Combat is largely skill-driven, with success coming from reading enemy movement, controlling your speed and turning, and choosing when to commit to a chase. The weapons mix includes machine guns and missiles, and missiles can feel stronger in raw impact, balanced somewhat by the added challenge of landing them consistently. One notable drawback is the lack of graphics options. The game runs at a fixed 800×600 resolution with no ability to change it, which is a significant limitation even by older MMO standards.
Depth Through Planes, Skills, and Upgrades
HiS is at its best when you engage with its breadth. Between the plane roster, multiple skill trees, and a wide selection of items and weapons, there is a genuine sense of long-term build planning. New aircraft are produced (unlocked) through the factory using tech points. Because you only earn two tech points per level, progression rewards focus, investing across multiple nations can slow your ability to reach advanced aircraft, since higher-tier planes require unlocking earlier steps in that nation’s chain.

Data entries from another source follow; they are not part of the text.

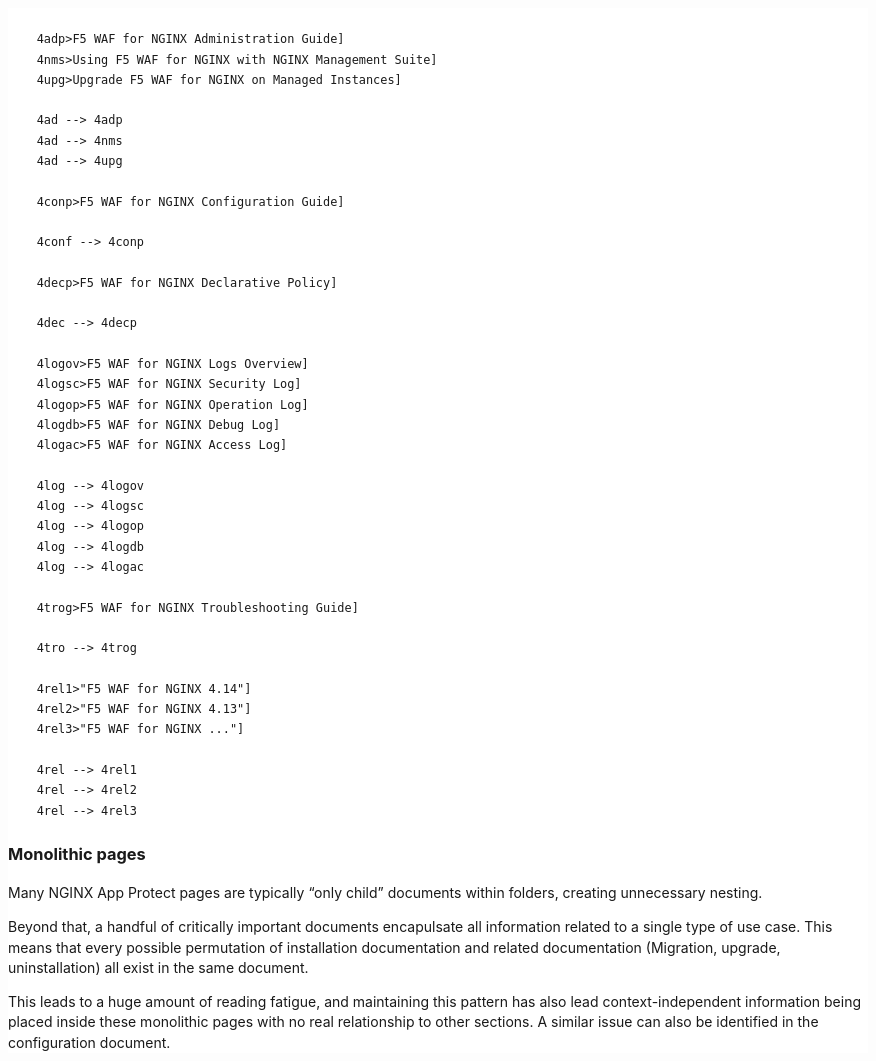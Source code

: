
 ```mermaid

    4adp>F5 WAF for NGINX Administration Guide]
    4nms>Using F5 WAF for NGINX with NGINX Management Suite]
    4upg>Upgrade F5 WAF for NGINX on Managed Instances]

    4ad --> 4adp
    4ad --> 4nms
    4ad --> 4upg

    4conp>F5 WAF for NGINX Configuration Guide]

    4conf --> 4conp

    4decp>F5 WAF for NGINX Declarative Policy]

    4dec --> 4decp

    4logov>F5 WAF for NGINX Logs Overview]
    4logsc>F5 WAF for NGINX Security Log]
    4logop>F5 WAF for NGINX Operation Log]
    4logdb>F5 WAF for NGINX Debug Log]
    4logac>F5 WAF for NGINX Access Log]

    4log --> 4logov
    4log --> 4logsc
    4log --> 4logop
    4log --> 4logdb
    4log --> 4logac

    4trog>F5 WAF for NGINX Troubleshooting Guide]

    4tro --> 4trog

    4rel1>"F5 WAF for NGINX 4.14"]
    4rel2>"F5 WAF for NGINX 4.13"]
    4rel3>"F5 WAF for NGINX ..."]

    4rel --> 4rel1
    4rel --> 4rel2
    4rel --> 4rel3
```

### Monolithic pages

Many NGINX App Protect pages are typically “only child” documents within folders, creating unnecessary nesting. 

Beyond that, a handful of critically important documents encapulsate all information related to a single type of use case. This means that every possible permutation of installation documentation and related documentation (Migration, upgrade, uninstallation) all exist in the same document.

This leads to a huge amount of reading fatigue, and maintaining this pattern has also lead context-independent information being placed inside these monolithic pages with no real relationship to other sections. A similar issue can also be identified in the configuration document.
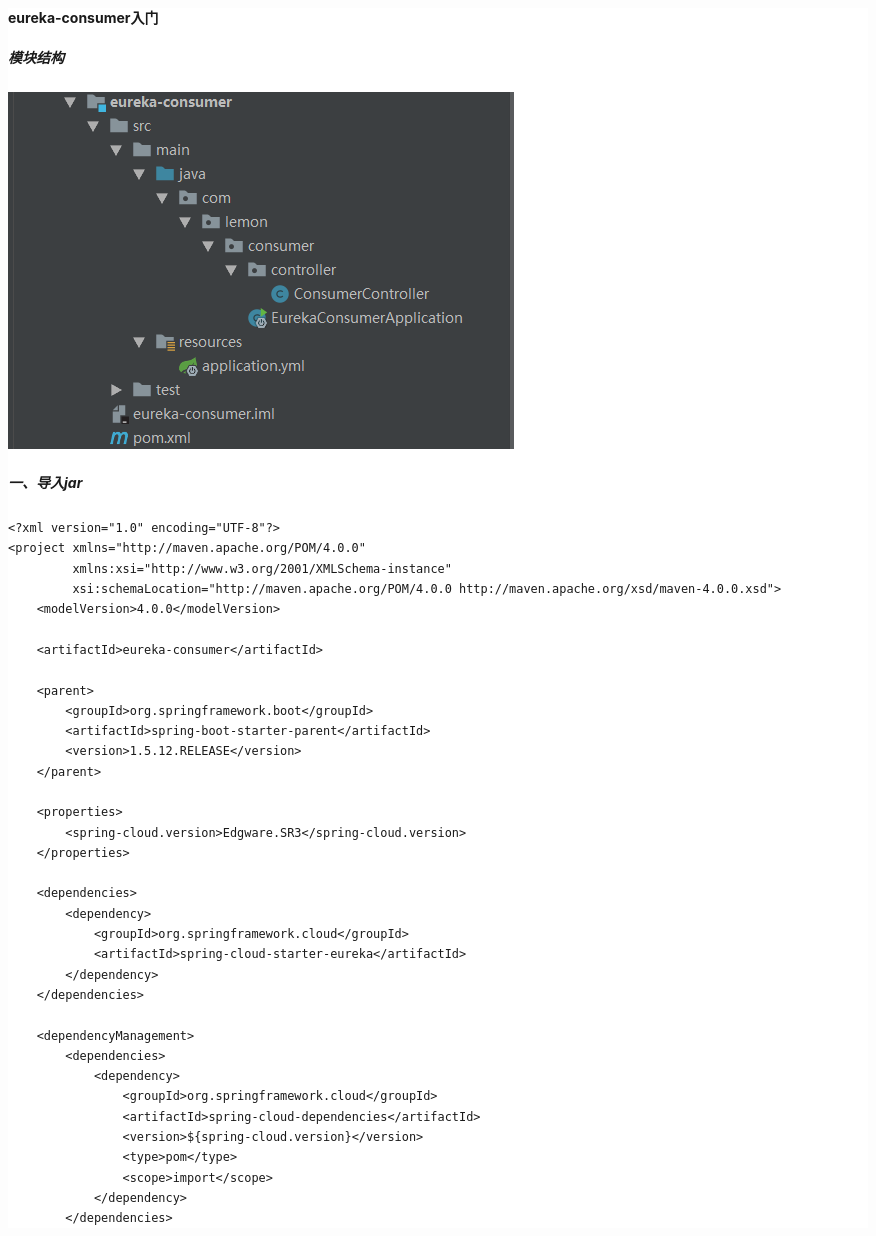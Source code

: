 

#### eureka-consumer入门

##### 模块结构

![1548340368984](./assets/1548340368984.png)

##### 一、导入jar

```pom
<?xml version="1.0" encoding="UTF-8"?>
<project xmlns="http://maven.apache.org/POM/4.0.0"
         xmlns:xsi="http://www.w3.org/2001/XMLSchema-instance"
         xsi:schemaLocation="http://maven.apache.org/POM/4.0.0 http://maven.apache.org/xsd/maven-4.0.0.xsd">
    <modelVersion>4.0.0</modelVersion>

    <artifactId>eureka-consumer</artifactId>

    <parent>
        <groupId>org.springframework.boot</groupId>
        <artifactId>spring-boot-starter-parent</artifactId>
        <version>1.5.12.RELEASE</version>
    </parent>

    <properties>
        <spring-cloud.version>Edgware.SR3</spring-cloud.version>
    </properties>

    <dependencies>
        <dependency>
            <groupId>org.springframework.cloud</groupId>
            <artifactId>spring-cloud-starter-eureka</artifactId>
        </dependency>
    </dependencies>

    <dependencyManagement>
        <dependencies>
            <dependency>
                <groupId>org.springframework.cloud</groupId>
                <artifactId>spring-cloud-dependencies</artifactId>
                <version>${spring-cloud.version}</version>
                <type>pom</type>
                <scope>import</scope>
            </dependency>
        </dependencies>
```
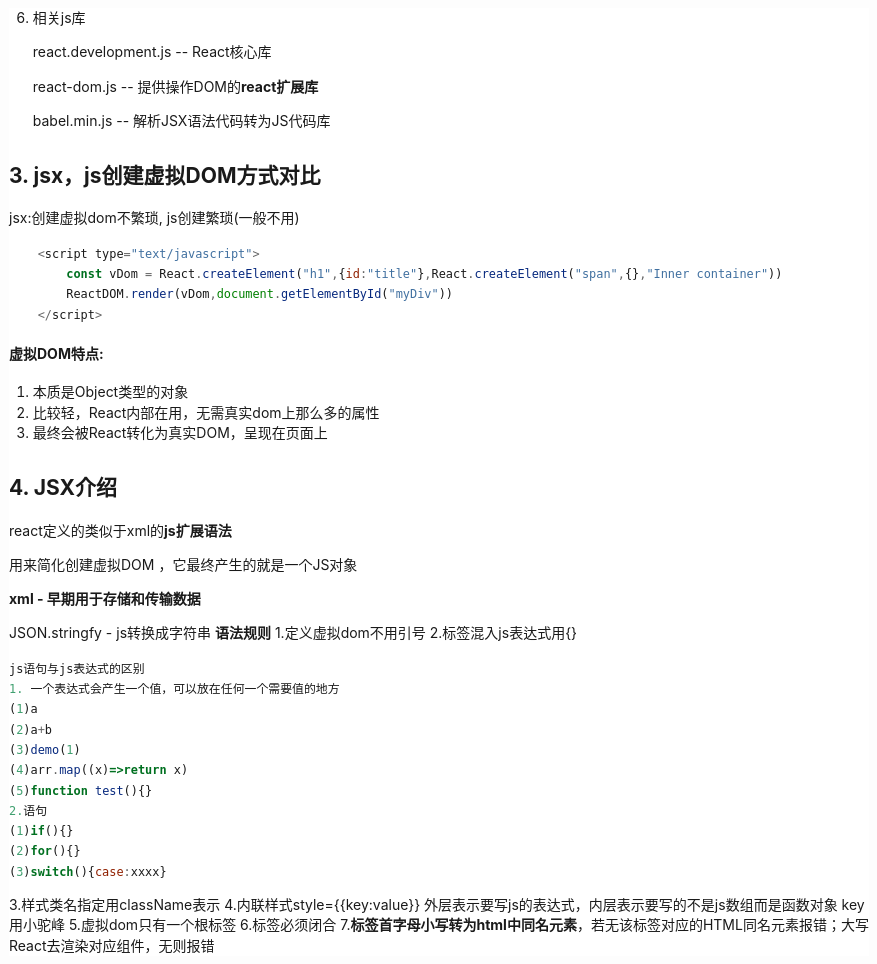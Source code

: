 6. 相关js库

   react.development.js -- React核心库

   react-dom.js -- 提供操作DOM的**react扩展库**

   babel.min.js -- 解析JSX语法代码转为JS代码库

## 3. jsx，js创建虚拟DOM方式对比

jsx:创建虚拟dom不繁琐, js创建繁琐(一般不用)

```js
    <script type="text/javascript">
        const vDom = React.createElement("h1",{id:"title"},React.createElement("span",{},"Inner container"))
        ReactDOM.render(vDom,document.getElementById("myDiv"))
    </script>
```

#### 虚拟DOM特点:

1. 本质是Object类型的对象
2. 比较轻，React内部在用，无需真实dom上那么多的属性
3. 最终会被React转化为真实DOM，呈现在页面上

## 4. JSX介绍

react定义的类似于xml的**js扩展语法**

用来简化创建虚拟DOM ，它最终产生的就是一个JS对象

**xml - 早期用于存储和传输数据** 

JSON.stringfy -  js转换成字符串
**语法规则**
1.定义虚拟dom不用引号
2.标签混入js表达式用{}

```jsx
js语句与js表达式的区别
1. 一个表达式会产生一个值，可以放在任何一个需要值的地方
(1)a
(2)a+b
(3)demo(1)
(4)arr.map((x)=>return x)
(5)function test(){}
2.语句
(1)if(){}
(2)for(){}
(3)switch(){case:xxxx}
```

3.样式类名指定用className表示
4.内联样式style={{key:value}} 外层表示要写js的表达式，内层表示要写的不是js数组而是函数对象
key用小驼峰
5.虚拟dom只有一个根标签
6.标签必须闭合
7.**标签首字母小写转为html中同名元素**，若无该标签对应的HTML同名元素报错；大写React去渲染对应组件，无则报错

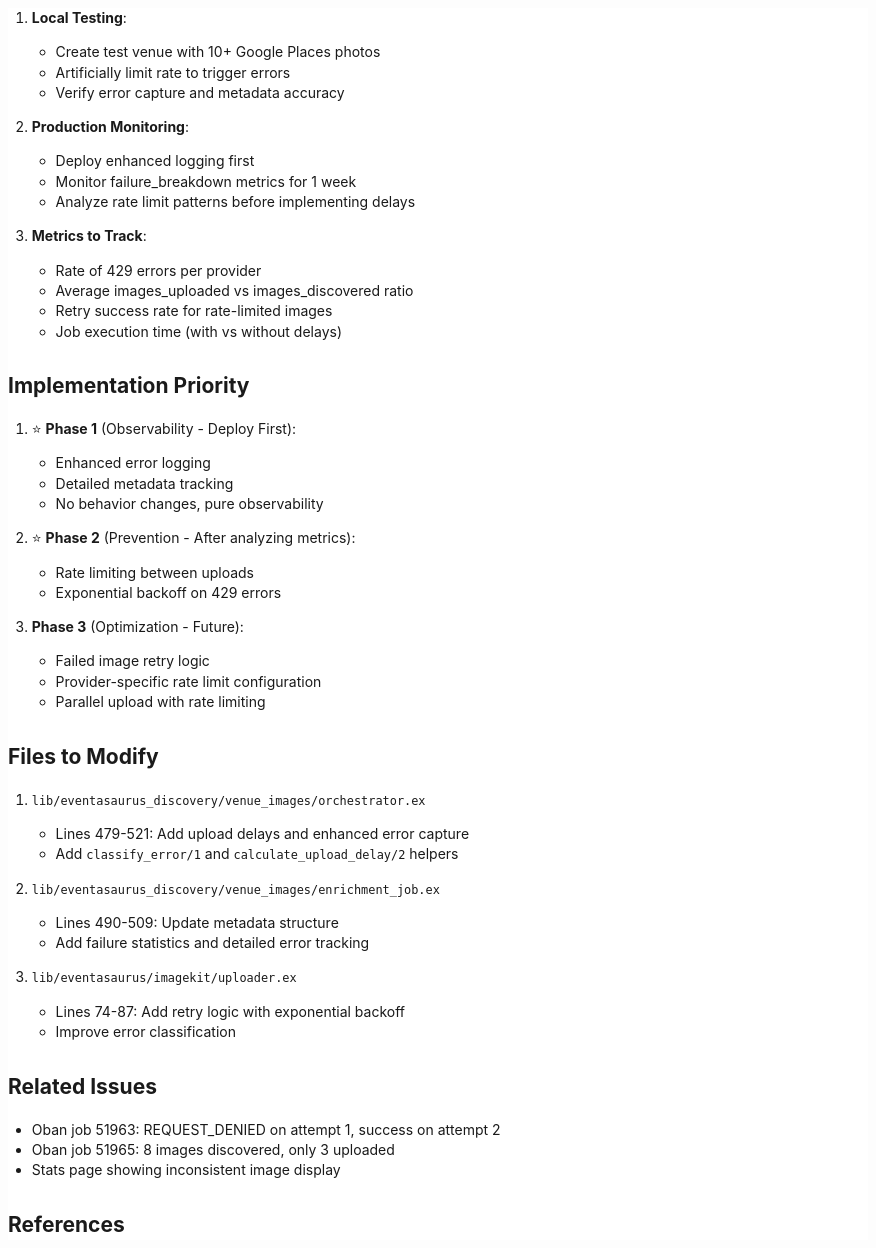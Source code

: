 1. **Local Testing**:
   - Create test venue with 10+ Google Places photos
   - Artificially limit rate to trigger errors
   - Verify error capture and metadata accuracy

2. **Production Monitoring**:
   - Deploy enhanced logging first
   - Monitor failure_breakdown metrics for 1 week
   - Analyze rate limit patterns before implementing delays

3. **Metrics to Track**:
   - Rate of 429 errors per provider
   - Average images_uploaded vs images_discovered ratio
   - Retry success rate for rate-limited images
   - Job execution time (with vs without delays)

## Implementation Priority

1. ⭐ **Phase 1** (Observability - Deploy First):
   - Enhanced error logging
   - Detailed metadata tracking
   - No behavior changes, pure observability

2. ⭐ **Phase 2** (Prevention - After analyzing metrics):
   - Rate limiting between uploads
   - Exponential backoff on 429 errors

3. **Phase 3** (Optimization - Future):
   - Failed image retry logic
   - Provider-specific rate limit configuration
   - Parallel upload with rate limiting

## Files to Modify

1. `lib/eventasaurus_discovery/venue_images/orchestrator.ex`
   - Lines 479-521: Add upload delays and enhanced error capture
   - Add `classify_error/1` and `calculate_upload_delay/2` helpers

2. `lib/eventasaurus_discovery/venue_images/enrichment_job.ex`
   - Lines 490-509: Update metadata structure
   - Add failure statistics and detailed error tracking

3. `lib/eventasaurus/imagekit/uploader.ex`
   - Lines 74-87: Add retry logic with exponential backoff
   - Improve error classification

## Related Issues

- Oban job 51963: REQUEST_DENIED on attempt 1, success on attempt 2
- Oban job 51965: 8 images discovered, only 3 uploaded
- Stats page showing inconsistent image display

## References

Character growth also comes through skill points, earned each level and spent across four trees: Common, Fighter, Bomber, and Gunner. This system gives players room to specialize based on preferred aircraft roles and combat style, whether you want general utility, more fighter-centric dueling tools, bomber-focused options, or gunner-oriented boosts. Taken together, the systems make Heroes in the Sky feel more customizable than many players initially assume from its straightforward match structure.
Final Verdict – Good
Heroes in the Sky stood out by delivering fast, match-based MMO dogfighting with meaningful progression and a strong sense of variety. Its weaker points were hard to ignore, including inconsistent English text, awkward moments in control feel, and limited technical settings. Still, for players who wanted an accessible aerial combat MMO with lots of planes and a steady stream of missions, HiS offered a niche experience that was difficult to replace.
Heroes In the Sky Links
Heroes In the Sky Steam Page
Heroes In the Sky Official Site
Heroes In the Sky Wikipedia
Heroes In the Sky Wikia
Heroes In the Sky Facebook Page
Heroes In the Sky System Requirements
Minimum Requirements:
Operating System: Windows XP
CPU: Intel Pentium4 2.4, AMD 2500+
Video Card: Geforce FX5600 or ATI Radeon 9600
RAM: 1 GB
Hard Disk Space: 1.5 GB
Recommended Requirements:
Operating System: Windows 7 or 8
CPU: Intel Pentium 4 2.4 GHz or AMD 3200+
Video Card: GeForce 6600 GT or ATI Radeon x700
RAM: 2 GB
Hard Disk Space: 1.5 GB
Heroes In the Sky Music & Soundtrack
Coming Soon…
Heroes In the Sky Additional Information
Developer: GameUS, Inc.
Current Publisher: JCPLanet (Global)
Past Publishers: GameUS, Inc. (US); Gamigo (EU); onNet (Korea)
Languages: English, French, German, Korean, Japanese
Alpha Release Date: December 2008 (Japan); July 2009 (Korea); December 2009 (Germany)
Beta Release Date: June 10, 2010 to June 24, 2010
Release Date: September 15, 2010
Steam Release Date: March 3, 2015
Shut Down: March, 2020
Development History / Background:
Heroes In the Sky (HIS) is a combat flight MMO developed by GameUS, Inc. Its earliest public testing began with an alpha release in Japan in December 2008, followed by additional early releases in Korea (July 2009) and Germany (December 2009). The game then ran a short beta window in 2010 before reaching full release on September 15, 2010. From February 2015 onward, JCPlanet operated a global server for HIS, while Valve’s Steam platform also hosted a US server through GameUS, Inc. starting on March 3, 2015.